That is an issue that we have right now. If you do drive-mirror in
absolute-paths mode with sync=full, the target will have the backing
chain of the source. This is something that this patch fixes.

In fact, I think if you do drive-mirror in existing mode or
blockdev-mirror and the target image does not have a backing file
(whatever sync mode you have used), the same will happen.

Max

> bdrv_open_backing_file() is used because what we want to do is to
> "undo" the BDRV_O_NO_BACKING flag used by qmp_drive_mirror.
> 
> If the contents change under the guest feet, it's the layers above
> QEMU that have screwed up.
> 
> Paolo
>
Max Reitz June 8, 2016, 2:42 p.m. UTC | #6
On 08.06.2016 16:40, Max Reitz wrote:
> On 08.06.2016 13:28, Paolo Bonzini wrote:
>>
>>
>> ----- Original Message -----
>>> From: "Kevin Wolf" <kwolf@redhat.com>
>>> To: "Max Reitz" <mreitz@redhat.com>
>>> Cc: qemu-block@nongnu.org, qemu-devel@nongnu.org, "Fam Zheng" <famz@redhat.com>, nsoffer@redhat.com,
>>> eblake@redhat.com, pbonzini@redhat.com
>>> Sent: Wednesday, June 8, 2016 11:32:29 AM
>>> Subject: Re: [PATCH v2 2/3] block/mirror: Fix target backing BDS
>>>
>>> Am 06.06.2016 um 16:42 hat Max Reitz geschrieben:
>>>> Currently, we are trying to move the backing BDS from the source to the
>>>> target in bdrv_replace_in_backing_chain() which is called from
>>>> mirror_exit(). However, mirror_complete() already tries to open the
>>>> target's backing chain with a call to bdrv_open_backing_file().
>>>>
>>>> First, we should only set the target's backing BDS once. Second, the
>>>> mirroring block job has a better idea of what to set it to than the
>>>> generic code in bdrv_replace_in_backing_chain() (in fact, the latter's
>>>> conditions on when to move the backing BDS from source to target are not
>>>> really correct).
>>>>
>>>> Therefore, remove that code from bdrv_replace_in_backing_chain() and
>>>> leave it to mirror_complete().
>>>>
>>>> However, mirror_complete() in turn pursues a questionable strategy by
>>>> employing bdrv_open_backing_file(): On the one hand, because this may
>>>> open the wrong backing file with drive-mirror in "existing" mode, or
>>>> because it will not override a possibly wrong backing file in the
>>>> blockdev-mirror case.
>>>
>>> Careful, this "wrong" backing file might actually be intended!
>>>
>>> Consider a case where you want to move an image with its whole backing
>>> chain to different storage.

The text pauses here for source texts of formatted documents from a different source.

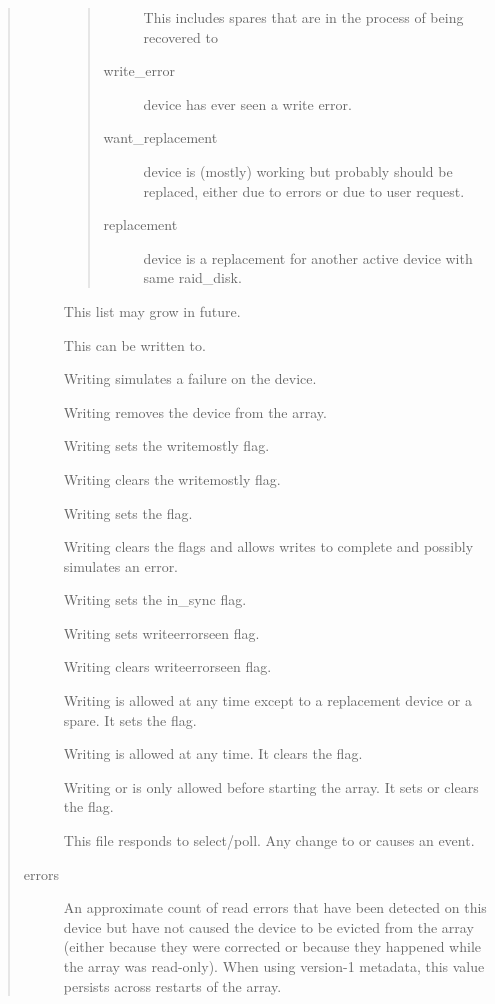 \documentclass[a4paper,8pt,english]{sphinxmanual}
\begin{document}
\begin{quote}
\begin{description}
\begin{quote}
\begin{description}
This includes spares that are in the process
of being recovered to

\item[{write\_error}] \leavevmode
device has ever seen a write error.

\item[{want\_replacement}] \leavevmode
device is (mostly) working but probably
should be replaced, either due to errors or
due to user request.

\item[{replacement}] \leavevmode
device is a replacement for another active
device with same raid\_disk.

\end{description}
\end{quote}

This list may grow in future.

This can be written to.

Writing   simulates a failure on the device.

Writing  removes the device from the array.

Writing  sets the writemostly flag.

Writing  clears the writemostly flag.

Writing  sets the  flag.

Writing  clears the  flags and allows writes
to complete and possibly simulates an error.

Writing  sets the in\_sync flag.

Writing  sets writeerrorseen flag.

Writing  clears writeerrorseen flag.

Writing  is allowed at any time except to a
replacement device or a spare.  It sets the flag.

Writing  is allowed at any time.  It clears
the flag.

Writing  or  is only allowed before
starting the array.  It sets or clears the flag.

This file responds to select/poll. Any change to 
or  causes an event.

\item[{errors}] \leavevmode
An approximate count of read errors that have been detected on
this device but have not caused the device to be evicted from
the array (either because they were corrected or because they
happened while the array was read-only).  When using version-1
metadata, this value persists across restarts of the array.


\end{description}
\end{quote}
\end{document}
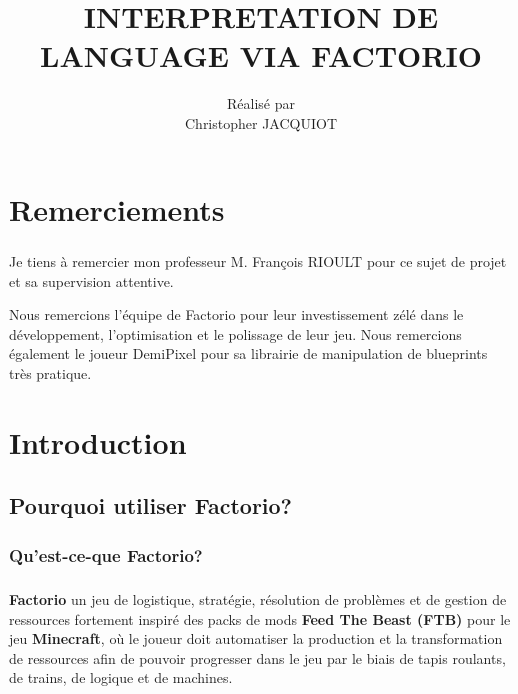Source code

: \documentclass{scrreprt}
\title{\Huge \bfseries INTERPRETATION DE LANGUAGE VIA FACTORIO}
\author{Réalisé par \\Christopher JACQUIOT}
\date{}
\begin{document}
	
	
	
	\maketitle
	
	\tableofcontents
	\listoffigures
	\listoftables
	\chapter*{Remerciements}
	\paragraph{} 
	Je tiens à remercier mon professeur M. François RIOULT pour ce sujet de projet et sa supervision attentive.
	
	
	Nous remercions l'équipe de Factorio pour leur investissement zélé dans le développement, l'optimisation et le polissage de leur jeu.
	Nous remercions également le joueur DemiPixel pour sa librairie de manipulation de blueprints très pratique.
	
	
	\chapter{Introduction}
	
	\section{Pourquoi utiliser Factorio?}
	
	\subsection{Qu'est-ce-que Factorio?} 
	
	\paragraph{}
	
	\textbf{Factorio} un jeu de logistique, stratégie, résolution de problèmes et de gestion de ressources fortement inspiré des packs de mods \textbf{Feed The Beast (FTB)} pour le jeu \textbf{Minecraft}, où le joueur doit automatiser la production et la transformation de ressources afin de pouvoir progresser dans le jeu par le biais de tapis roulants, de trains, de logique et de machines.
	
\end{document}
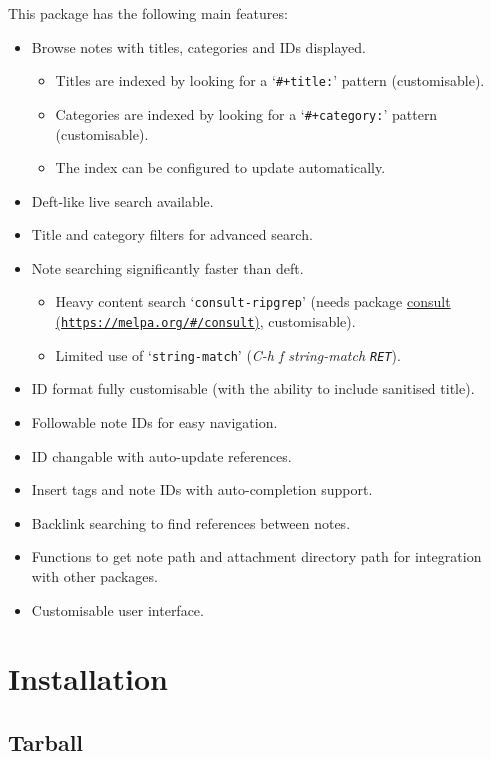 \documentclass{book}
\newcommand\Texinfocommandstyletextkbd[1]{{\ttfamily\textsl{#1}}}%
\renewcommand{\_}{\Texinfounderscore\discretionary{}{}{}}
\begin{document}
This package has the following main features:
\begin{itemize}
\item Browse notes with titles, categories and IDs displayed.
\begin{itemize}
\item Titles are indexed by looking for a `\texttt{\#+title:}' pattern (customisable).
\item Categories are indexed by looking for a `\texttt{\#+category:}' pattern
(customisable).
\item The index can be configured to update automatically.
\end{itemize}
\item Deft-like live search available.
\item Title and category filters for advanced search.
\item Note searching significantly faster than deft.
\begin{itemize}
\item Heavy content search `\texttt{consult-ripgrep}' (needs package \href{https://melpa.org/\#/consult}{consult (\nolinkurl{https://melpa.org/\#/consult})},
customisable).
\item Limited use of `\texttt{string-match}' (\Texinfocommandstyletextkbd{C-h f string-match \texttt{RET}}).
\end{itemize}
\item ID format fully customisable (with the ability to include sanitised title).
\item Followable note IDs for easy navigation.
\item ID changable with auto-update references.
\item Insert tags and note IDs with auto-completion support.
\item Backlink searching to find references between notes.
\item Functions to get note path and attachment directory path for integration with
other packages.
\item Customisable user interface.
\end{itemize}

\chapter{{Installation}}
\label{anchor:Installation}%


\section{{Tarball}}
\label{anchor:Tarball}%
\end{document}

In that case, you would copy all of the
>>> backing files (cp is good enough, they are read-only), create the
>>> destination image which already points at the copied backing chain, and
>>> then mirror in "existing" mode.
>>>
>>> The intention is obviously that after the job completion the new backing
>>> chain is used and not the old one.
>>
>> Yes, this is the intention and it should not be changed.  In addition
>> to what Kevin said, you can use drive-mirror to collapse the image to a
>> single file; in this case, QEMU should not be using the backing files of
>> the source.
> 
> That is an issue that we have right now. If you do drive-mirror in
> absolute-paths mode with sync=full, the target will have the backing
> chain of the source. This is something that this patch fixes.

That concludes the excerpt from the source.